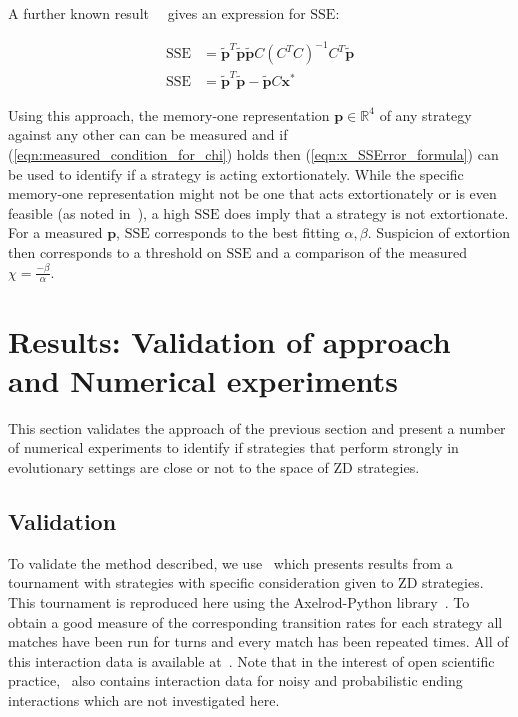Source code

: \documentclass[a4paper]{article}
\newcommand{\SSe}{\text{SSE}}
\begin{document}
A further known result~~\cite{kutner2004applied, rao1973linear,
wakefield2013bayesian} gives an expression for
\(\SSe\):

\begin{align}\label{eqn:x_SSError_formula}
    \SSe &= {\tilde{\textbf{p}}} ^ T \tilde{\textbf{p}}
           \tilde{\textbf{p}} C \left(C ^ T C \right) ^ {-1} C ^ T
           \tilde{\textbf{p}} \\
    \SSe &={\tilde{\textbf{p}}} ^ T \tilde{\textbf{p}} - \tilde{\textbf{p}} C \textbf{x}^*
\end{align}

Using this approach, the memory-one representation \(\textbf{p}\in\mathbb{R}^4\) of any
strategy against any other can can be measured and if
(\ref{eqn:measured_condition_for_chi}) holds then (\ref{eqn:x_SSError_formula})
can be used to identify if a strategy is acting extortionately. While the
specific memory-one representation might not be one that acts extortionately or
is even feasible (as noted in~\cite{Press2012}), a
high \(\SSe\) does imply that a strategy is not extortionate. For a measured
\(\textbf{p}\), \(\SSe\) corresponds to the best fitting \(\alpha, \beta\). Suspicion of
extortion then corresponds to a threshold on \(\SSe\) and a comparison of the
measured \(\chi=\frac{-\beta}{\alpha}\).

\section{Results: Validation of approach and Numerical experiments}\label{sec:numerical-experiments}

This section validates the approach of the previous section and
present a number of numerical experiments to identify if strategies that perform
strongly in evolutionary settings are close or not to the space of
ZD strategies.

\subsection{Validation}

To validate the method described, we use~\cite{Stewart2012} which
presents results from a tournament with
strategies
with specific consideration given to ZD strategies. This
tournament is reproduced here using the Axelrod-Python
library~\cite{Knight2016}. To obtain a good measure of the corresponding
transition rates for each strategy all matches have been run for
turns and every match has been
repeated times. All of this
interaction data is available at~\cite{vincent_knight_2018_1297075}. Note that
in the interest of open scientific practice,~\cite{vincent_knight_2018_1297075}
also contains interaction data for noisy and probabilistic ending interactions
which are not investigated here.
\end{document}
━━━━━━━━
**TASK ITEM:** From the data above, determine how many lines hold "strategy", and write only the number.

**TASK ANSWER:** 4